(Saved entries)

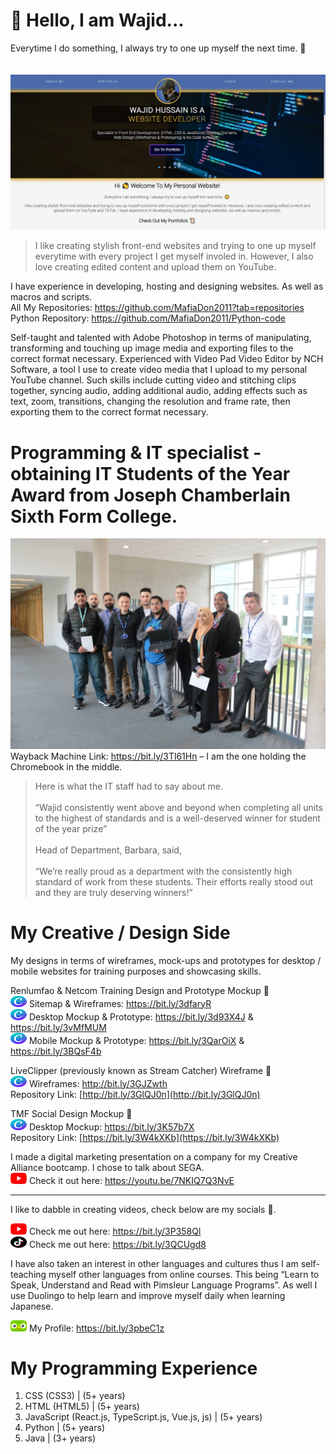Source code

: # 👋 Hello, I am Wajid...

Everytime I do something, I always try to one up myself the next time. 🙂<br>
<br><br>
![Alt text](mywebsite-home.jpg "website is currently being revamped.")


> I like creating stylish front-end websites and trying to one up myself everytime with every project I get
> myself involed in. However, I also love creating edited content and upload them on YouTube.

I have experience in developing, hosting and designing websites. As well as macros and scripts.<br>
All My Repositories: https://github.com/MafiaDon2011?tab=repositories <br>
Python Repository: https://github.com/MafiaDon2011/Python-code<br>

Self-taught and talented with Adobe Photoshop in terms of manipulating, transforming and touching up image media and exporting files to the correct format necessary. Experienced with Video Pad Video Editor by NCH Software, a tool I use to create video media that I upload to my personal YouTube channel. Such skills include cutting video and stitching clips together, syncing audio, adding additional audio, adding effects such as text, zoom, transitions, changing the resolution and frame rate, then exporting them to the correct format necessary.

# Programming & IT specialist - obtaining IT Students of the Year Award from Joseph Chamberlain Sixth Form College.

![Alt text](IMG_5145-1024x683.jpg "Me In The Middle Holding A Chromebook I Won As A Prize") Wayback Machine Link: https://bit.ly/3Tl61Hn – I am the one holding the Chromebook in the middle.
<br>
>Here is what the IT staff had to say about me.<br><br>
>“Wajid consistently went above and beyond when completing all units to the highest of standards and is a well-deserved winner for student of the year prize”<br><br>
>Head of Department, Barbara, said,<br><br>
>“We’re really proud as a department with the consistently high standard of work from these students. Their efforts really stood out and they are truly deserving winners!”

# My Creative / Design Side

My designs in terms of wireframes, mock-ups and prototypes for desktop / mobile websites for training purposes and showcasing skills.<br>

Renlumfao & Netcom Training Design and Prototype Mockup 🔽<br>
![Alt text](canvalogo.png "Canva Icon") Sitemap & Wireframes: https://bit.ly/3dfaryR <br>
![Alt text](canvalogo.png "Canva Icon") Desktop Mockup & Prototype: https://bit.ly/3d93X4J & https://bit.ly/3vMfMUM <br>
![Alt text](canvalogo.png "Canva Icon") Mobile Mockup & Prototype: https://bit.ly/3QarOiX & https://bit.ly/3BQsF4b <br>

LiveClipper (previously known as Stream Catcher) Wireframe 🔽<br>
![Alt text](canvalogo.png "Canva Icon") Wireframes: http://bit.ly/3GJZwth <br>
Repository Link: [http://bit.ly/3GlQJ0n](http://bit.ly/3GlQJ0n)

TMF Social Design Mockup 🔽<br>
![Alt text](canvalogo.png "Canva Icon") Desktop Mockup: https://bit.ly/3K57b7X<br>
Repository Link: [https://bit.ly/3W4kXKb](https://bit.ly/3W4kXKb)

I made a digital marketing presentation on a company for my Creative Alliance bootcamp. I chose to talk about SEGA. <br>
![Alt text](yticon.png "YouTube Icon") Check it out here: https://youtu.be/7NKIQ7Q3NvE <br>

----------------------------

I like to dabble in creating videos, check below are my socials 🔽.

![Alt text](yticon.png "YouTube Icon") Check me out here: https://bit.ly/3P358Ql <br>
![Alt text](tiktokicon.png "TikTok Icon") Check me out here: https://bit.ly/3QCUgd8

I have also taken an interest in other languages and cultures thus I am self-teaching myself other languages from online
courses. This being “Learn to Speak, Understand and Read with Pimsleur Language Programs”. As well I use Duolingo to help learn and improve myself daily when learning Japanese.

![Alt text](duolingoicon.png "Duolingo Icon") My Profile: https://bit.ly/3pbeC1z

# My Programming Experience
1. CSS (CSS3) | (5+ years)
2. HTML (HTML5) | (5+ years)
3. JavaScript (React.js, TypeScript.js, Vue.js, js) | (5+ years)
4. Python | (5+ years)
5. Java | (3+ years)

ACTION ITEM:
The line containing "I like to dabble" and every line after it, through the end of the records above: output exactly those, and nothing else.

TASK SOLUTION:
I like to dabble in creating videos, check below are my socials 🔽.

![Alt text](yticon.png "YouTube Icon") Check me out here: https://bit.ly/3P358Ql <br>
![Alt text](tiktokicon.png "TikTok Icon") Check me out here: https://bit.ly/3QCUgd8

I have also taken an interest in other languages and cultures thus I am self-teaching myself other languages from online
courses. This being “Learn to Speak, Understand and Read with Pimsleur Language Programs”. As well I use Duolingo to help learn and improve myself daily when learning Japanese.

![Alt text](duolingoicon.png "Duolingo Icon") My Profile: https://bit.ly/3pbeC1z

# My Programming Experience
1. CSS (CSS3) | (5+ years)
2. HTML (HTML5) | (5+ years)
3. JavaScript (React.js, TypeScript.js, Vue.js, js) | (5+ years)
4. Python | (5+ years)
5. Java | (3+ years)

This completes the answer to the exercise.